I saw what those bastards did 1st hand as a matter of policy.

We unfortunately, had a number of individuals who were unable to maintain standards.
Some were made to pay for their misconduct, many were not.

Aye… Thats for sure.

I think its amazing the US and Australian personnel behaved as well as they did when confronted we some of the things they saw… Children with pencils hammered into their heads in Hue City, villagers beheaded, prisoners mutilated… And also acts committed by those on your side as well.

Could not have been easy to remain aloof and not let it effect you. Though I dont believe either side was too keen on taking prisoners… Though captured VC certainly had an intel value for the US forces.

I know one US Hog pilot who fired on ARVN troops who were raiding a village and attacking the residents… He did four combat tours in Nam. Three in Higs and one in medvacs… Despite everything people saw, many seem to have really believed their actions could make a difference to that country. While the popular image is of the war as a folly, and Im not sure I agree with that, many service men and women felt a real desire to return and help South Vietnam. Funnily enough I have heard the same sort of comments and almost affection from those with multiple tours of Afghanistan. They believe what they are doing is right and will have a direct benefit on the lives of the normal person. They also seem to have developed a fondness for the people.

Two seriously messed up wars… But with good people caught in the mess.

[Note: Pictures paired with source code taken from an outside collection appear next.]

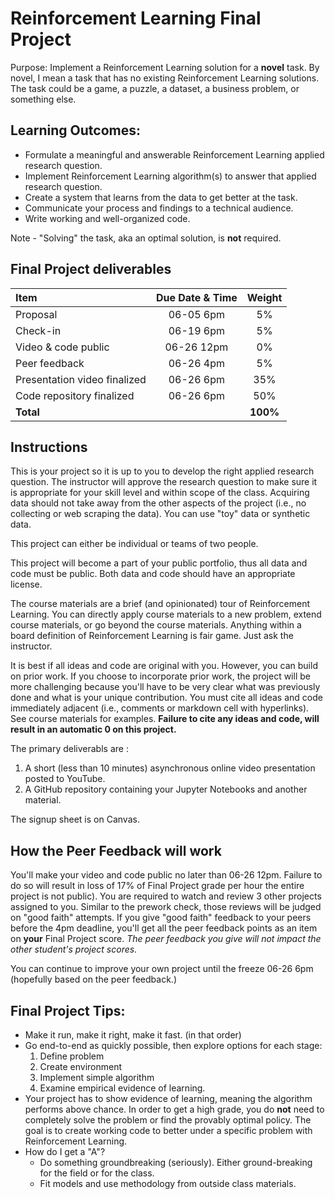 Reinforcement Learning Final Project
=====
 
Purpose: Implement a Reinforcement Learning solution for a __novel__ task. By novel, I mean a task that has no existing Reinforcement Learning solutions. The task could be a game, a puzzle, a dataset, a business problem, or something else.

Learning Outcomes:
----

- Formulate a meaningful and answerable Reinforcement Learning applied research question.
- Implement Reinforcement Learning algorithm(s) to answer that applied research question. 
- Create a system that learns from the data to get better at the task.
- Communicate your process and findings to a technical audience.
- Write working and well-organized code.

Note - "Solving" the task, aka an optimal solution, is __not__ required.

Final Project deliverables
----

| Item                  | Due Date & Time | Weight |
|:----------------------|:---------------:|:-----: |  
| Proposal              | 06-05 6pm       |  5%    |
| Check-in              | 06-19 6pm       |  5%    |
| Video & code public   | 06-26 12pm      |  0%    |
| Peer feedback         | 06-26 4pm       |  5%    |
| Presentation video finalized| 06-26 6pm | 35%    |
| Code repository finalized   | 06-26 6pm | 50%    |
| __Total__             |                 |__100%__|


Instructions
----

This is your project so it is up to you to develop the right applied research question. The instructor will approve the research question to make sure it is appropriate for your skill level and within scope of the class. Acquiring data should not take away from the other aspects of the project (i.e., no collecting or web scraping the data). You can use "toy" data or synthetic data.

This project can either be individual or teams of two people.

This project will become a part of your public portfolio, thus all data and code must be public. Both data and code should have an appropriate license.  

The course materials are a brief (and opinionated) tour of Reinforcement Learning. You can directly apply course materials to a new problem, extend course materials, or go beyond the course materials. Anything within a board definition of Reinforcement Learning is fair game. Just ask the instructor.

It is best if all ideas and code are original with you. However, you can build on prior work. If you choose to incorporate prior work, the project will be more challenging because you'll have to be very clear what was previously done and what is your unique contribution. You must cite all ideas and code immediately adjacent (i.e., comments or markdown cell with hyperlinks). See course materials for examples. __Failure to cite any ideas and code, will result in an automatic 0 on this project.__

The primary deliverabls are :

1. A short (less than 10 minutes) asynchronous online video presentation posted to YouTube.
2. A GitHub repository containing your Jupyter Notebooks and another material.

The signup sheet is on Canvas.

How the Peer Feedback will work
------

You'll make your video and code public no later than 06-26 12pm. Failure to do so will result in loss of 17% of Final Project grade per hour the entire project is not public). You are required to watch and review 3 other projects assigned to you. Similar to the prework check, those reviews will be judged on "good faith" attempts. If you give "good faith" feedback to your peers before the 4pm deadline, you'll get all the peer feedback points as an item on __your__ Final Project score. *The peer feedback you give will not impact the other student's project scores.* 

You can continue to improve your own project until the freeze 06-26 6pm (hopefully based on the peer feedback.)

Final Project Tips:
----

- Make it run, make it right, make it fast. (in that order)
- Go end-to-end as quickly possible, then explore options for each stage:
    1. Define problem 
    2. Create environment 
    3. Implement simple algorithm 
    4. Examine empirical evidence of learning. 
- Your project has to show evidence of learning, meaning the algorithm performs above chance. In order to get a high grade, you do __not__ need to completely solve the problem or find the provably optimal policy. The goal is to create working code to better under a specific problem with Reinforcement Learning.
- How do I get a "A"? 
    - Do something groundbreaking (seriously). Either ground-breaking for the field or for the class.
    - Fit models and use methodology from outside class materials.
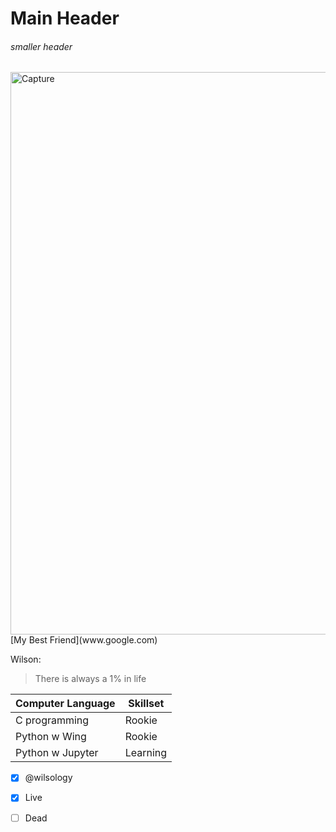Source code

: # **Main Header**

###### *smaller header*


<img width="900" alt="Capture" src="https://user-images.githubusercontent.com/77041247/103737466-436e8900-502d-11eb-927f-4c5a56315239.PNG">
[My Best Friend](www.google.com)

Wilson:
>There is always a 1% in life


Computer Language| Skillset
-----------------| -------------
C programming    | Rookie
Python w Wing    | Rookie
Python w Jupyter | Learning



- [x] @wilsology
- [x] Live
- [ ] Dead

I was using injustice in the sense of Calley & Co being prosecuted when almost all of the rest on all sides such as the VC I mentioned in my first post and some equally bad cases who managed to fly under the hypersensitive Western outrage radar such as the South Koreans on the Allied side committed many offences against civilians and enemy, but weren’t prosecuted. Or their crimes even given any publicity, unlike the justifiable torrent of publicity on My Lai.

The same thing happens to some degree in civilian life, but that is more due to a failure by police to be able identify offenders than an acceptance or concealment of offences by the officials who should be dealing with offences and offenders.

I’ve long had the unpopular and politically incorrect view that journalists’, politicians’, and politically correct opinions are, unconsciously, often exactly the opposite of the noble standards they espouse.

For example, why is it that there was so much well-intentioned Western attention devoted, rightly, to criticism of apartheid in white-ruled South Africa (and, alas, since then bugger all at the same level of critical analysis to the way the latest crew have ****ed up the country) but none in the same vein to the immensely worse in number and scale atrocities routinely perpetrated in other countries in the region, notably Angola where butchery reached levels beyond comprehension or the manifold injustices, violence and expropriations in Zimbabwe which are beyond the wildest dreams of the worst psychotic black-hating Boer in South Africa? And the answer in every case is that white or European people were held to higher standards than could be expected of the lesser blacks or whomever. Which merely perpetuates the myth that white or European peoples are superior to the rest, which was shown not to be the case by the Nazis 1933 – 1945 and in various other instances up to the 1990s in what was previously Yugoslavia.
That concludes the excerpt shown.